▶ _Required work_
Return every line below in which "list" appears.
Information given Block Start
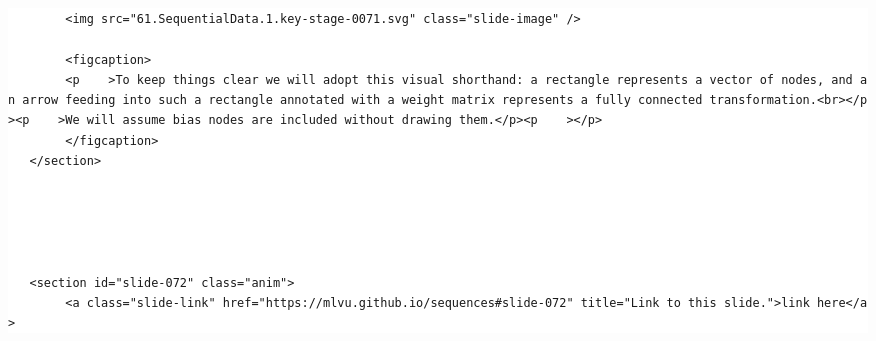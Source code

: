            <img src="61.SequentialData.1.key-stage-0071.svg" class="slide-image" />

            <figcaption>
            <p    >To keep things clear we will adopt this visual shorthand: a rectangle represents a vector of nodes, and an arrow feeding into such a rectangle annotated with a weight matrix represents a fully connected transformation.<br></p><p    >We will assume bias nodes are included without drawing them.</p><p    ></p>
            </figcaption>
       </section>





       <section id="slide-072" class="anim">
            <a class="slide-link" href="https://mlvu.github.io/sequences#slide-072" title="Link to this slide.">link here</a>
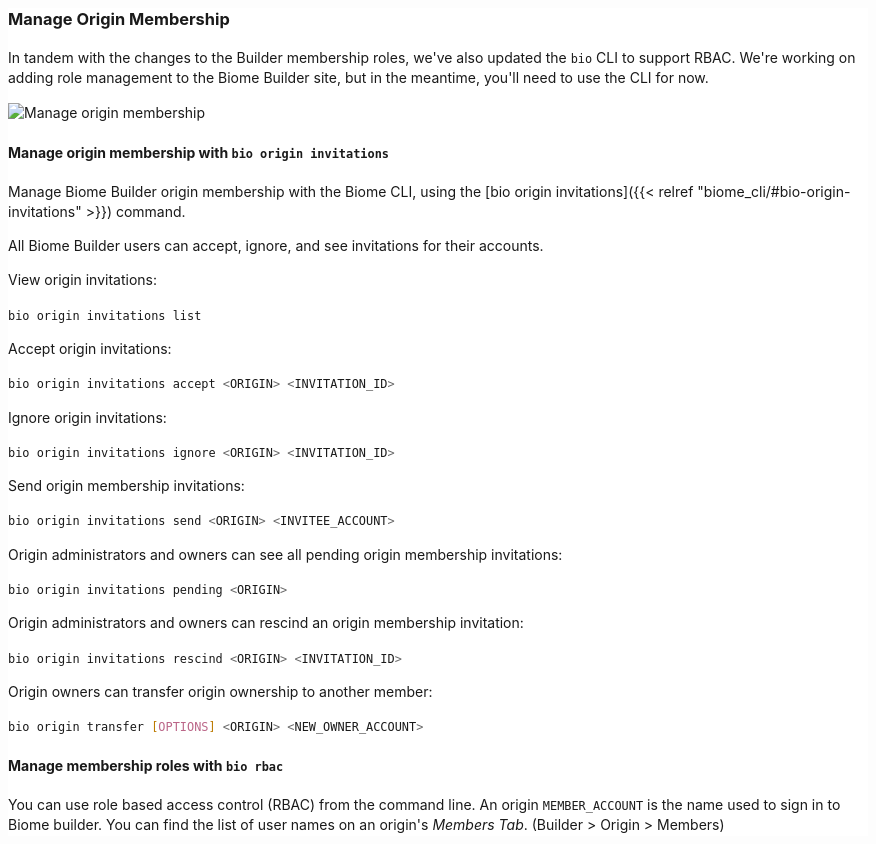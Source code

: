 ### Manage Origin Membership

In tandem with the changes to the Builder membership roles, we've also updated the `bio` CLI to support RBAC. We're working on adding role management to the Biome Builder site, but in the meantime, you'll need to use the CLI for now.

![Manage origin membership](/images/habitat/origin-members.png)

#### Manage origin membership with `bio origin invitations`

Manage Biome Builder origin membership with the Biome CLI, using the [bio origin invitations]({{< relref "biome_cli/#bio-origin-invitations" >}}) command.

All Biome Builder users can accept, ignore, and see invitations for their accounts.

View origin invitations:

```bash
bio origin invitations list
```

Accept origin invitations:

```bash
bio origin invitations accept <ORIGIN> <INVITATION_ID>
```

Ignore origin invitations:

```bash
bio origin invitations ignore <ORIGIN> <INVITATION_ID>
```

Send origin membership invitations:

```bash
bio origin invitations send <ORIGIN> <INVITEE_ACCOUNT>
```

Origin administrators and owners can see all pending origin membership invitations:

```bash
bio origin invitations pending <ORIGIN>
```

Origin administrators and owners can rescind an origin membership invitation:

```bash
bio origin invitations rescind <ORIGIN> <INVITATION_ID>
```

Origin owners can transfer origin ownership to another member:

```bash
bio origin transfer [OPTIONS] <ORIGIN> <NEW_OWNER_ACCOUNT>
```

#### Manage membership roles with `bio rbac`

You can use role based access control (RBAC) from the command line.
An origin `MEMBER_ACCOUNT` is the name used to sign in to Biome builder. You can find the list of user names on an origin's _Members Tab_. (Builder > Origin > Members)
Information given Block End
▶ _Answer_
bio origin invitations list
An origin `MEMBER_ACCOUNT` is the name used to sign in to Biome builder. You can find the list of user names on an origin's _Members Tab_. (Builder > Origin > Members)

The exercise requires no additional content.